« Après 12 ans, ça fait plaisir de revenir ! » s’exclame José Cura, son concert Salle Pleyel à peine commencé. Il est vrai que le ténor avait disparu des radars parisiens depuis un certain temps, lui qui fut la coqueluche des années Gall, l’équivalent en son temps – dans une certaine mesure – de Jonas Kaufmann, ne serait-ce que par le physique avantageux et la couleur sombre de la voix. C’est davantage Placido Domingo qu’il rappelle ce soir lorsqu’il attaque, dans la foulée du prologue de Paillasse, l’air de Tonio. Notre ténor, à l’exemple de son illustre aîné, serait-il devenu baryton ? Non, simple clin d’œil, José Cura a l’humeur badine. « J’arrondis le cachet » explique-t-il après avoir rangé dans un coin de la scène le pupitre que l’équipe technique avait oublié d’enlever durant l’entracte.

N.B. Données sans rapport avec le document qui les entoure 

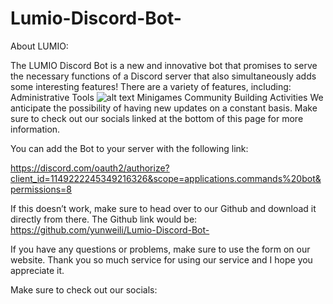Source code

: # Lumio-Discord-Bot-
About LUMIO: 

The LUMIO Discord Bot is a new and innovative bot that promises to serve the necessary functions of a Discord server that also simultaneously adds some interesting features! There are a variety of features, including: 
Administrative Tools 
![alt text](http://[url](https://www.pngwing.com/en/free-png-bmufx)/to/img.png)
Minigames 
Community Building Activities
We anticipate the possibility of having new updates on a constant basis. Make sure to check out our socials linked at the bottom of this page for more information. 

You can add the Bot to your server with the following link:

https://discord.com/oauth2/authorize?client_id=1149222245349216326&scope=applications.commands%20bot&permissions=8

If this doesn’t work, make sure to head over to our Github and download it directly from there. The Github link would be: 
https://github.com/yunweili/Lumio-Discord-Bot-

If you have any questions or problems, make sure to use the form on our website. Thank you so much service for using our service and I hope you appreciate it. 

Make sure to check out our socials:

Qu’a-t-il fait ses douze années durant celui qui fut le Don José, le Samson de sa génération ? Il a chanté à droite, à gauche mais pas en France, où exception faite de Nancy, il n’a pas été invité depuis 2001. Il s’est beaucoup consacré à la direction d’orchestre, son péché mignon, à la mise en scène qu’il veut dorénavant privilégier et à la transmission de son art. Il a eu raison. Comme un bon vin, son chant s’est bonifié. Et douze ans après, il revient avec une énergie renouvelé. Lui dont on gardait – peut-être à tort – le souvenir d’un chanteur en mal de subtilité, se présente sous un autre jour. La silhouette s’est épaissie, le vibrato élargi mais le timbre a conservé son velours noir. La voix surtout s’est libérée. L’aigu qui autrefois trahissait l’effort, reste son talon d’Achille mais saillit plus naturellement. Face à un public enthousiaste, manifestant d’emblée son plaisir de le retrouver, le ténor privilégie la nuance. Grand bien lui fasse ! José Cura n’est jamais aussi captivant que lorsqu’il allège le ton et ose la demi-teinte. L’interprète a enrichi sa palette d’expression. La technique, dans son accomplissement mais aussi ses failles, est habilement utilisée pour renforcer le propos. Paillasse, Dick Johnson et encore plus Otello, même privés d’artifices scéniques, s’imposent dans leur vérité théâtrale, incontestablement. L’artiste enfin est généreux. Dans cet exercice du récital qui voit trop souvent les numéros symphoniques prendre le pas sur le tour de chant, le programme pour une fois fait la part belle aux voix. Et comme si cela ne suffisait pas, deux bis éclatants de santé viennent s’ajouter aux larges extraits d’Otello : « Nessun dorma » précédé de « O Soave fanciulla » en duo avec Camilla Nylund.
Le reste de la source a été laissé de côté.